A simple example is a rock paper scissors tournament. The nash equilibrium says you must always simply pick each with 1/3 chance. But if you play this you are almost gauranteed to finish in the middle of the pack. The winner is going to be someone who can take advantage of other players. There used to be a rps AI tournament years ago (UofAlberta I think), and this is why they wouldn’t take submissions that only played nash equilibrium play.

But you are right, in that usually the first step in getting good at poker is to simply play the strength of your cards based on your position. And this becomes more amd more important the higher the stakes since players tend to be better there.

> This is only true when playing with others attempting to play optimally.

It's also true against someone who is playing an exploitative strategy.

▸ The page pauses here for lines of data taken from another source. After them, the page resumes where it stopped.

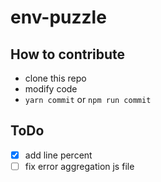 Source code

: # env-puzzle

## How to contribute

* clone this repo
* modify code
* `yarn commit` or `npm run commit`

## ToDo

* [x] add line percent
* [ ] fix error aggregation js file
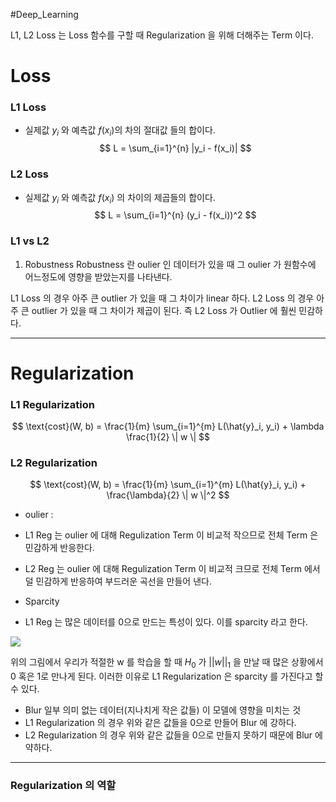 #Deep_Learning 

L1, L2 Loss 는 Loss 함수를 구할 때 Regularization 을 위해 더해주는 Term 이다.
# Loss
### L1 Loss
* 실제값 $y_i$ 와 예측값 $f(x_i)$의 차의 절대값 들의 합이다.
$$
L = \sum_{i=1}^{n} |y_i - f(x_i)|
$$
### L2 Loss
* 실제값 $y_i$ 와 예측값 $f(x_i)$ 의 차이의 제곱들의 합이다.
$$
L = \sum_{i=1}^{n} (y_i - f(x_i))^2
$$

### L1 vs L2

1. Robustness
Robustness 란 oulier 인 데이터가 있을 때 그 oulier 가 원함수에 어느정도에 영향을 받았는지를 나타낸다.

L1 Loss 의 경우 아주 큰 outlier 가 있을 때 그 차이가 linear 하다.
L2 Loss 의 경우 아주 큰 outlier 가 있을 때 그 차이가 제곱이 된다.
즉 L2 Loss 가 Outlier 에 훨씬 민감하다.

---

# Regularization

### L1 Regularization
$$
\text{cost}(W, b) = \frac{1}{m} \sum_{i=1}^{m} L(\hat{y}_i, y_i) + \lambda \frac{1}{2} \| w \|
$$
### L2 Regularization
$$
\text{cost}(W, b) = \frac{1}{m} \sum_{i=1}^{m} L(\hat{y}_i, y_i) + \frac{\lambda}{2} \| w \|^2
$$

* oulier : 
* L1 Reg 는 oulier 에 대해 Regulization Term 이 비교적 작으므로 전체 Term 은 민감하게 반응한다.
* L2 Reg 는 oulier 에 대해 Regulization Term 이 비교적 크므로 전체 Term 에서 덜 민감하게 반응하여 부드러운 곡선을 만들어 낸다.

* Sparcity
* L1 Reg 는 많은 데이터를 0으로 만드는 특성이 있다. 이를 sparcity 라고 한다. 

![](https://i.imgur.com/rgI78iM.png)

위의 그림에서 우리가 적절한 w 를 학습을 할 때 $H_{0}$ 가 $||w||_1$ 을 만날 때 많은 상황에서 0 혹은 1로 만나게 된다. 
이러한 이유로 L1 Regularization 은 sparcity 를 가진다고 할 수 있다.

* Blur
일부 의미 없는 데이터(지나치게 작은 값들) 이 모델에 영향을 미치는 것
* L1 Regularization 의 경우 위와 같은 값들을 0으로 만들어 Blur 에 강하다.
* L2 Regularization 의 경우 위와 같은 값들을 0으로 만들지 못하기 때문에 Blur 에 약하다.

---

### Regularization 의 역할



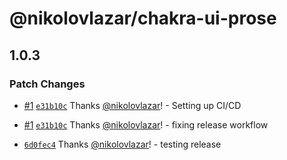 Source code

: # @nikolovlazar/chakra-ui-prose

## 1.0.3

### Patch Changes

- [#1](https://github.com/nikolovlazar/chakra-ui-prose/pull/1) [`e31b10c`](https://github.com/nikolovlazar/chakra-ui-prose/commit/e31b10ca4f7b26dbf64bd03adc081664067774bc) Thanks [@nikolovlazar](https://github.com/nikolovlazar)! - Setting up CI/CD

* [#1](https://github.com/nikolovlazar/chakra-ui-prose/pull/1) [`e31b10c`](https://github.com/nikolovlazar/chakra-ui-prose/commit/e31b10ca4f7b26dbf64bd03adc081664067774bc) Thanks [@nikolovlazar](https://github.com/nikolovlazar)! - fixing release workflow

- [`6d0fec4`](https://github.com/nikolovlazar/chakra-ui-prose/commit/6d0fec4c0e32f40ad40b1286415acad07ba73c5d) Thanks [@nikolovlazar](https://github.com/nikolovlazar)! - testing release
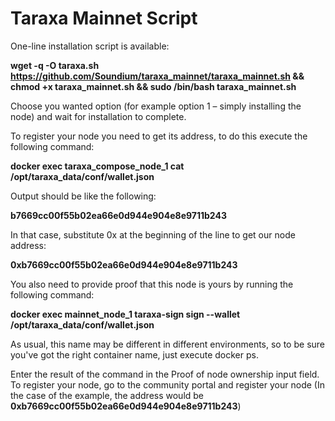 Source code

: # Taraxa Mainnet Script

One-line installation script is available:

<b> wget -q -O taraxa.sh https://github.com/Soundium/taraxa_mainnet/taraxa_mainnet.sh && chmod +x taraxa_mainnet.sh && sudo /bin/bash taraxa_mainnet.sh </b>

Choose you wanted option (for example option 1 – simply installing the node) and wait for installation to complete.

To register your node you need to get its address, to do this execute the following command:

<b> docker exec taraxa_compose_node_1 cat /opt/taraxa_data/conf/wallet.json </b>

Output should be like the following:

<b> b7669cc00f55b02ea66e0d944e904e8e9711b243 </b>

In that case, substitute 0x at the beginning of the line to get our node address:

<b> 0xb7669cc00f55b02ea66e0d944e904e8e9711b243 </b>

You also need to provide proof that this node is yours by running the following command:

<b> docker exec mainnet_node_1 taraxa-sign sign --wallet /opt/taraxa_data/conf/wallet.json </b>

As usual, this name may be different in different environments, so to be sure you've got the right container name, just execute docker ps. 

Enter the result of the command in the Proof of node ownership input field.
To register your node, go to the community portal and register your node (In the case of the example, the address would be <b>0xb7669cc00f55b02ea66e0d944e904e8e9711b243</b>)
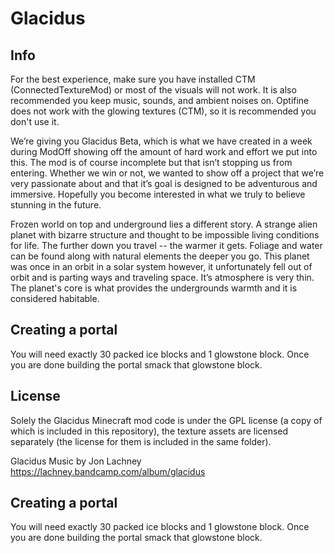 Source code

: # Glacidus

## Info
For the best experience, make sure you have installed CTM (ConnectedTextureMod) or most of the visuals will not work. It is also recommended you keep music, sounds, and ambient noises on. Optifine does not work with the glowing textures (CTM), so it is recommended you don't use it.

We’re giving you Glacidus Beta, which is what we have created in a week during ModOff showing off the amount of hard work and effort we put into this. The mod is of course incomplete but that isn’t stopping us from entering. Whether we win or not, we wanted to show off a project that we’re very passionate about and that it’s goal is designed to be adventurous and immersive. Hopefully you become interested in what we truly to believe stunning in the future.

Frozen world on top and underground lies a different story. A strange alien planet with bizarre structure and thought to be impossible living conditions for life. The further down you travel -- the warmer it gets. Foliage and water can be found along with natural elements the deeper you go. This planet was once in an orbit in a solar system however, it unfortunately fell out of orbit and is parting ways and traveling space. It’s atmosphere is very thin. The planet's core is what provides the undergrounds warmth and it is considered habitable.

## Creating a portal

You will need exactly 30 packed ice blocks and 1 glowstone block. Once you are done building the portal smack that glowstone block.

## License

Solely the Glacidus Minecraft mod code is under the GPL license (a copy of which is included in this repository), the texture assets are licensed separately (the license for them is included in the same folder).

Glacidus Music by Jon Lachney
https://lachney.bandcamp.com/album/glacidus
 
## Creating a portal
You will need exactly 30 packed ice blocks and 1 glowstone block. Once you are done building the portal smack that glowstone block.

I don't think this is true. It's a better strategy to keep bad players in the game by giving them real advice. To ensure they grow and have fun. But not so much advice that they surpass you. That's their own responsibility to seek out.
When those bad players stop playing badly the games die. It is super boring to play live poker with players that don't make mistakes. I know from experience
If people are just folding and folding maybe try playing shorthanded? Then optimal play is much more aggressive and fun.
Nope, even heads-up is boring live with people that play well because you are wasting more time shuffling than playing.

Even on-line heads-up challenges are played on 2 tables in order to not be boring and that is 500-600+ hands per hour

I don't know if the author meant playing poker online or at a competitive level. I play poker with a group of friends, that were all somewhat skilled before we started playing together, and I certainly flex all of the skills he mentioned.

The most interesting part now is the meta. Once you know someone well it's easier to find their tells. Unless they know that and adjust. The final 4 at the table is really fun every week.